Kemudian disebutkan beberapa sifat rasul yang diutus itu. Allah SWT berfirman: yatlû ‘alaykum ayâtinâ (yang membacakan ayat-ayat Kami kepada kalian). Menurut an-Nasafi, kata yatlû ‘alaykum berarti yaqra’u ‘alaykum (membacakan kepada kalian).6 Adapun yang dimaksud dengan ayâtinâ adalah ayat-ayat al-Quran.7
Telah maklum bahwa al-Quran merupakan wahyu Allah SWT, lafzh[an] wa ma’na[n] (redaksional bahasa dan isinya). Berbeda dengan as-Sunnah yang memberikan peran kepada Rasulullah saw. untuk mengungkapkan wahyu dengan redaksi beliau sendiri, tidak demikian dengan al-Quran. Al-Quran diterima Rasulullah saw. dari Jibril sudah berupa ‘teks’. Dalam menerimanya, beliau diperintahkan mendengarkannya secara seksama dan dilarang tergesa-gesa untuk menguasainya. Sebab, Allah SWT menjanjikan kepada beliau untuk mengumpulkan al-Quran di dada beliau dan membuat beliau pandai membacanya (lihat QS al-Qiyamah [75]: 16-17).
Imam al-Bukhari meriwayatkan hadis dari Abu Hurairah ra., bahwa Jibril as. membacakan al-Quran kepada Rasulullah saw. sekali setiap tahun. Pada tahun wafatnya beliau, dibacakan dua kali. Riwayat senada juga berasal dari Fathimah ra.
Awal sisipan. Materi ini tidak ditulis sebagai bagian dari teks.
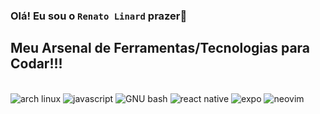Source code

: ### Olá! Eu sou o <code>Renato Linard</code> prazer👋 



## Meu Arsenal de Ferramentas/Tecnologias para Codar!!!
<div style="display: inline_block"><br>
<img alt = "arch linux" src ="https://img.shields.io/badge/Arch%20Linux-1793D1?logo=arch-linux&logoColor=fff&style=for-the-badge">
<img alt = "javascript" src ="https://img.shields.io/badge/javascript-%23323330.svg?style=for-the-badge&logo=javascript&logoColor=%23F7DF1E">
<img alt = "GNU bash" src ="https://img.shields.io/badge/GNU bash-323330?style=for-the-badge&logo=gnubash&logoColor=F7DF1E">
<img alt = "react native" src ="https://img.shields.io/badge/react_native-%2320232a.svg?style=for-the-badge&logo=react&logoColor=%2361DAFB">
<img alt = "expo" src ="https://img.shields.io/badge/expo-1C1E24?style=for-the-badge&logo=expo&logoColor=#D04A37">
<img alt = "neovim" src = "https://img.shields.io/badge/NeoVim-%2357A143.svg?&style=for-the-badge&logo=neovim&logoColor=white">



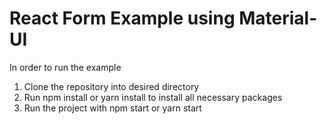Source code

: # React Form Example using Material-UI

In order to run the example
1. Clone the repository into desired directory
2. Run npm install or yarn install to install all necessary packages
3. Run the project with npm start or yarn start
Ketika suatu ayat turun, Rasulullah saw. segera membacakannya kepada khalayak dan memerintahkan agar dihapal dan ditulis dalam lembaran-lembaran. Beliau juga memberitahukan kedudukan surah dan urutan ayatnya. Beliau bersabda, “Letakkanlah ayat ini pada surat ini setelah ayat ini.” Begitu seterusnya hingga al-Quran diturunkan seluruhnya sampai beliau wafat. Oleh karena itu, semua ayat al-Quran beserta bacaan, tulisan dan urutan ayatnya berasal dari Jibril, dari Allah SWT.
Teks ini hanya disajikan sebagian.